Bâb-ı Âli Baskını

1913'te hükûmet binası olan Bâb-ı Âli'nin basılmasıyla yapılan askerî darbe
(Bâb-ı Âlî Baskını sayfasından yönlendirildi)

Bâb-ı Âli Baskını, Osmanlı İmparatorluğu'nda 23 Ocak 1913 günü Enver Bey ve Talat Bey'in önderlik ettiği bir grup İttihat ve Terakki üyesi tarafından hükûmet binası Bâb-ı Âli'nin basılmasıyla yapılan askerî darbedir. Bu baskın sırasında Harbiye Nazırı Nâzım Paşa öldürülmüş, Sadrazam Kâmil Paşa'ya zorla istifası imzalattırılmıştır. Darbe sonrasında Mahmud Şevket Paşa Hükûmeti kurulmuş ve İttihat ve Terakki Partisi yönetime hakim hale gelmiştir.

Bâb-ı Âli Baskını
Baskının gerçekleştiğinin duyulmasının ardından Bâb-ı Âli'nin önünde artarak toplanan kalabalık.
Tarih 23 Ocak 1913
Yer Bâb-ı Âli, İstanbul
Sebep Birinci Balkan Savaşında yaşanan yenilgi.
Edirne'nin Bulgarlara bırakılacağı iddiası.
Hürriyet ve İtilaf Fırkası'nın yönetimde hakim hale gelmesi.
Yöntem Askerî darbe
Sonuç Kâmil Paşa Hükümeti düşürüldü ve yerine Mahmut Şevket Paşa hükûmeti kuruldu. Harbiye Nazırı Nâzım Paşa öldürüldü.
Taraflar
Kâmil Paşa Hükümeti İttihat ve Terakki
Öne çıkan kişiler
Kâmil Paşa
Nâzım Paşa
Enver Bey
Talat Bey
Yakub Cemil
Baskının gerçekleştiğinin duyulmasının ardından Bâb-ı Âli'nin önünde artarak toplanan kalabalık.
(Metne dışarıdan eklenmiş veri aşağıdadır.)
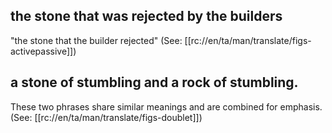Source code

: ## the stone that was rejected by the builders ##

"the stone that the builder rejected" (See: [[rc://en/ta/man/translate/figs-activepassive]])

## a stone of stumbling and a rock of stumbling. ##

These two phrases share similar meanings and are combined for emphasis. (See: [[rc://en/ta/man/translate/figs-doublet]])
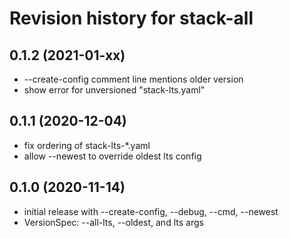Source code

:# Revision history for stack-all

## 0.1.2 (2021-01-xx)
- --create-config comment line mentions older version
- show error for unversioned "stack-lts.yaml"

## 0.1.1 (2020-12-04)
- fix ordering of stack-lts-*.yaml
- allow --newest to override oldest lts config

## 0.1.0 (2020-11-14)
- initial release with --create-config, --debug, --cmd, --newest
- VersionSpec: --all-lts, --oldest, and lts args
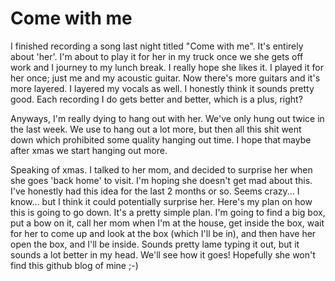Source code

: # Come with me

I finished recording a song last night titled "Come with me". It's entirely about 'her'. I'm about to play it for her in my truck once we she gets off work and I journey to my lunch break. I really hope she likes it. I played it for her once; just me and my acoustic guitar. Now there's more guitars and it's more layered. I layered my vocals as well. I honestly think it sounds pretty good. Each recording I do gets better and better, which is a plus, right?

Anyways, I'm really dying to hang out with her. We've only hung out twice in the last week. We use to hang out a lot more, but then all this shit went down which prohibited some quality hanging out time. I hope that maybe after xmas we start hanging out more.

Speaking of xmas. I talked to her mom, and decided to surprise her when she goes 'back home' to visit. I'm hoping she doesn't get mad about this. I've honestly had this idea for the last 2 months or so. Seems crazy... I know... but I think it could potentially surprise her. Here's my plan on how this is going to go down. It's a pretty simple plan. I'm going to find a big box, put a bow on it, call her mom when I'm at the house, get inside the box, wait for her to come up and look at the box (which I'll be in), and then have her open the box, and I'll be inside. Sounds pretty lame typing it out, but it sounds a lot better in my head. We'll see how it goes! Hopefully she won't find this github blog of mine ;-)
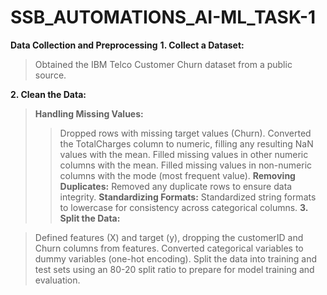 # SSB_AUTOMATIONS_AI-ML_TASK-1

**Data Collection and Preprocessing**
**1. Collect a Dataset:**

> Obtained the IBM Telco Customer Churn dataset from a public source.

**2. Clean the Data:**

> **Handling Missing Values:**
>> Dropped rows with missing target values (Churn).
>> Converted the TotalCharges column to numeric, filling any resulting NaN values with the mean.
>> Filled missing values in other numeric columns with the mean.
>> Filled missing values in non-numeric columns with the mode (most frequent value).
> **Removing Duplicates:**
>> Removed any duplicate rows to ensure data integrity.
> **Standardizing Formats:**
>> Standardized string formats to lowercase for consistency across categorical columns.
**3. Split the Data:**

> Defined features (X) and target (y), dropping the customerID and Churn columns from features.
> Converted categorical variables to dummy variables (one-hot encoding).
> Split the data into training and test sets using an 80-20 split ratio to prepare for model training and evaluation.
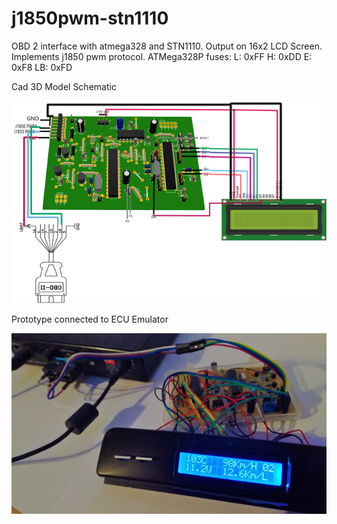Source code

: # j1850pwm-stn1110
OBD 2 interface with atmega328 and STN1110. Output on 16x2 LCD Screen. Implements j1850 pwm protocol.
ATMega328P fuses:
L: 0xFF
H: 0xDD
E: 0xF8
LB: 0xFD


Cad 3D Model Schematic

![alt text](https://github.com/dimitris-lagos/j1850pwm-stn1110/blob/master/3d%20model%20schematic.png)

Prototype connected to ECU Emulator

![alt text](https://github.com/dimitris-lagos/j1850pwm-stn1110/blob/master/prototype.png)
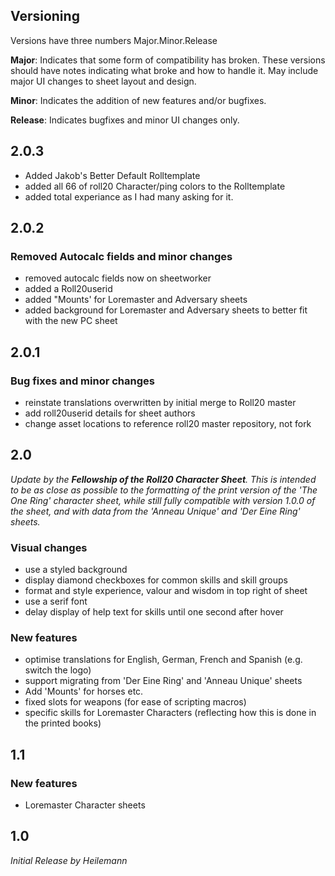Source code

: ## Versioning
Versions have three numbers Major.Minor.Release

**Major**: Indicates that some form of compatibility has broken.  These versions should have notes indicating what broke and how to handle it.  May include major UI changes to sheet layout and design.

**Minor**: Indicates the addition of new features and/or bugfixes.

**Release**: Indicates bugfixes and minor UI changes only.

## 2.0.3
* Added Jakob's Better Default Rolltemplate
* added all 66 of roll20 Character/ping colors to the Rolltemplate
* added total experiance as I had many asking for it. 

## 2.0.2
### Removed Autocalc fields and minor changes
* removed autocalc fields now on sheetworker 
* added a Roll20userid
* added "Mounts' for Loremaster and Adversary sheets
* added background for Loremaster and Adversary sheets to better fit with the new PC sheet
 
## 2.0.1

### Bug fixes and minor changes
* reinstate translations overwritten by initial merge to Roll20 master
* add roll20userid details for sheet authors
* change asset locations to reference roll20 master repository, not fork

## 2.0

*Update by the **Fellowship of the Roll20 Character Sheet**. This is intended to be as close as possible to the formatting of the print version of the 'The One Ring' character sheet, while still fully compatible with version 1.0.0 of the sheet, and with data from the 'Anneau Unique' and 'Der Eine Ring' sheets.*

### Visual changes
* use a styled background
* display diamond checkboxes for common skills and skill groups
* format and style experience, valour and wisdom in top right of sheet
* use a serif font
* delay display of help text for skills until one second after hover

### New features
* optimise translations for English, German, French and Spanish (e.g. switch the logo)
* support migrating from 'Der Eine Ring' and 'Anneau Unique' sheets
* Add 'Mounts' for horses etc.
* fixed slots for weapons (for ease of scripting macros)
* specific skills for Loremaster Characters (reflecting how this is done in the printed books)

## 1.1

### New features
* Loremaster Character sheets

## 1.0

*Initial Release by Heilemann*
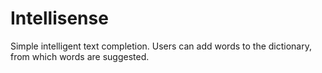 # Intellisense
Simple intelligent text completion. Users can add words to the dictionary, from which words are suggested.


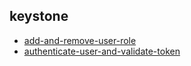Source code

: 
## keystone
- [add-and-remove-user-role](https://godleon.github.io/osp_test_results/0.2.86/keystone/add-and-remove-user-role.html)
- [authenticate-user-and-validate-token](https://godleon.github.io/osp_test_results/0.2.86/keystone/authenticate-user-and-validate-token.html)

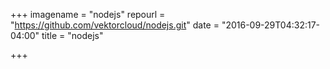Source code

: +++
imagename = "nodejs"
repourl = "https://github.com/vektorcloud/nodejs.git"
date = "2016-09-29T04:32:17-04:00"
title = "nodejs"

+++

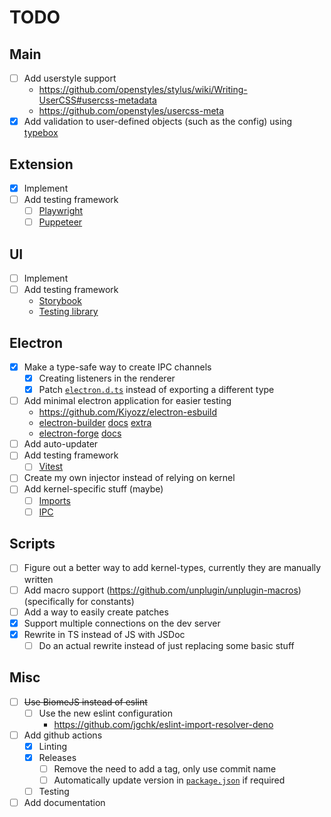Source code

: # TODO

## Main
- [ ] Add userstyle support
  - https://github.com/openstyles/stylus/wiki/Writing-UserCSS#usercss-metadata
  - https://github.com/openstyles/usercss-meta
- [x] Add validation to user-defined objects (such as the config) using [typebox](https://github.com/sinclairzx81/typebox)

## Extension
- [x] Implement
- [ ] Add testing framework
  - [ ] [Playwright](https://playwright.dev/docs/chrome-extensions)
  - [ ] [Puppeteer](https://pptr.dev/guides/chrome-extensions)

## UI
- [ ] Implement
- [ ] Add testing framework
  - [Storybook](https://github.com/storybookjs/storybook)
  - [Testing library](https://github.com/testing-library/svelte-testing-library)

## Electron
- [x] Make a type-safe way to create IPC channels
  - [x] Creating listeners in the renderer
  - [x] Patch [`electron.d.ts`](./vendor/electron.d.ts) instead of exporting a different type
- [ ] Add minimal electron application for easier testing
  - https://github.com/Kiyozz/electron-esbuild
  - [electron-builder](https://github.com/electron-userland/electron-builder) [docs](https://www.electron.build/api/electron-builder.html) [extra](https://github.com/enso-org/enso/blob/develop/app/ide-desktop/lib/client/electron-builder-config.ts)
  - [electron-forge](https://github.com/electron/forge) [docs](https://js.electronforge.io/modules/_electron_forge_core.html)
- [ ] Add auto-updater
- [ ] Add testing framework
  - [ ] [Vitest](https://github.com/vitest-dev/vitest)
- [ ] Create my own injector instead of relying on kernel
- [ ] Add kernel-specific stuff (maybe)
  - [ ] [Imports](https://github.com/kernel-mod/electron/blob/master/tsconfig.json#L9)
  - [ ] [IPC](https://github.com/kernel-mod/electron/blob/master/src/main/ipc.ts)

## Scripts
- [ ] Figure out a better way to add kernel-types, currently they are manually written
- [ ] Add macro support (https://github.com/unplugin/unplugin-macros) (specifically for constants)
- [ ] Add a way to easily create patches
- [x] Support multiple connections on the dev server
- [x] Rewrite in TS instead of JS with JSDoc
  - [ ] Do an actual rewrite instead of just replacing some basic stuff

## Misc
- [ ] ~~Use BiomeJS instead of eslint~~
  - [ ] Use the new eslint configuration
    - https://github.com/jgchk/eslint-import-resolver-deno
- [ ] Add github actions
  - [x] Linting
  - [x] Releases
    - [ ] Remove the need to add a tag, only use commit name
    - [ ] Automatically update version in [`package.json`](./package.json) if required
  - [ ] Testing
- [ ] Add documentation

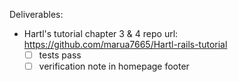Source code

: Deliverables:
- Hartl's tutorial chapter 3 & 4 repo url: https://github.com/marua7665/Hartl-rails-tutorial
  - [ ] tests pass
  - [ ] verification note in homepage footer
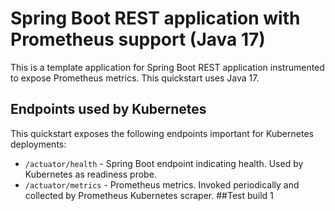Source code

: # Spring Boot REST application with Prometheus support (Java 17)

This is a template application for Spring Boot REST application instrumented to
expose Prometheus metrics. This quickstart uses Java 17.

## Endpoints used by Kubernetes

This quickstart exposes the following endpoints important for Kubernetes deployments:
- `/actuator/health` - Spring Boot endpoint indicating health. Used by Kubernetes as readiness probe.
- `/actuator/metrics` - Prometheus metrics. Invoked periodically and collected by Prometheus Kubernetes scraper.
##Test build 1
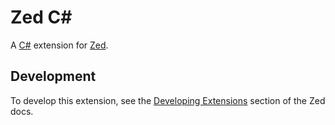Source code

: # Zed C#

A [C#](https://learn.microsoft.com/en-us/dotnet/csharp/) extension for [Zed](https://zed.dev).

## Development

To develop this extension, see the [Developing Extensions](https://zed.dev/docs/extensions/developing-extensions) section of the Zed docs.
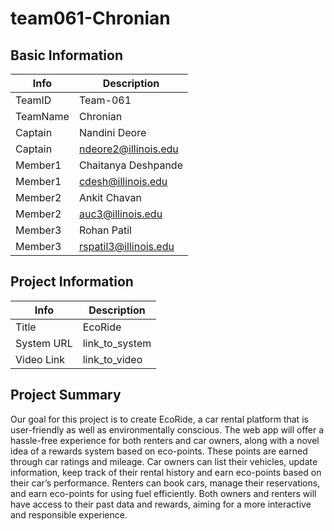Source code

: # team061-Chronian

## Basic Information

|   Info      |        Description     |
| ----------- | ---------------------- |
| TeamID      |        Team-061        |
| TeamName    |         Chronian       |
| Captain     |    Nandini  Deore      |
| Captain     |  ndeore2@illinois.edu  |
| Member1     | Chaitanya Deshpande    |
| Member1     |   cdesh@illinois.edu   |
| Member2     |      Ankit Chavan      |
| Member2     |   auc3@illinois.edu    |
| Member3     |       Rohan Patil      |
| Member3     |  rspatil3@illinois.edu |

## Project Information

|   Info      |        Description     |
| ----------- | ---------------------- |
|  Title      |       EcoRide          |
| System URL  |      link_to_system    |
| Video Link  |      link_to_video     |

## Project Summary
Our goal for this project is to create EcoRide, a car rental platform that is user-friendly as well as environmentally conscious. The web app will offer a hassle-free experience for both renters and car owners, along with a novel idea of a rewards system based on eco-points. These points are earned through car ratings and mileage. Car owners can list their vehicles, update information, keep track of their rental history and earn eco-points based on their car’s performance. Renters can book cars, manage their reservations, and earn eco-points for using fuel efficiently. Both owners and renters will have access to their past data and rewards, aiming for a more interactive and responsible experience.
1911 yılının son aylarında İttihat ve Terakki'ye muhalif Hürriyet ve İtilaf Fırkası kurulmuş, İstanbul'da yapılan ara seçimleri de kazanmıştır. İttihat ve Terakki bunun üzerine erken seçime gitmiş ve şaibeli olduğu iddia edilen 1912 seçimlerini kazanmıştır. Bunun üzerine Hürriyet ve İtilaf Fırkası yanlısı Halâskâr Zâbitân bir askeri muhtıra vererek Mehmed Said Paşa Hükûmeti'ni düşürmüştür. Ardından Ahmed Muhtar Paşa'nın sadrazamlığında tarafsız bir hükûmet kurulmuş fakat dört ay sonra Halâskâr Zâbitân'ın baskıları sonucu Ahmed Muhtar Paşa istifa etmiş ve Hürriyet ve İtilaf Fırkası yanlısı Kâmil Paşa Hükûmeti kurulmuştur.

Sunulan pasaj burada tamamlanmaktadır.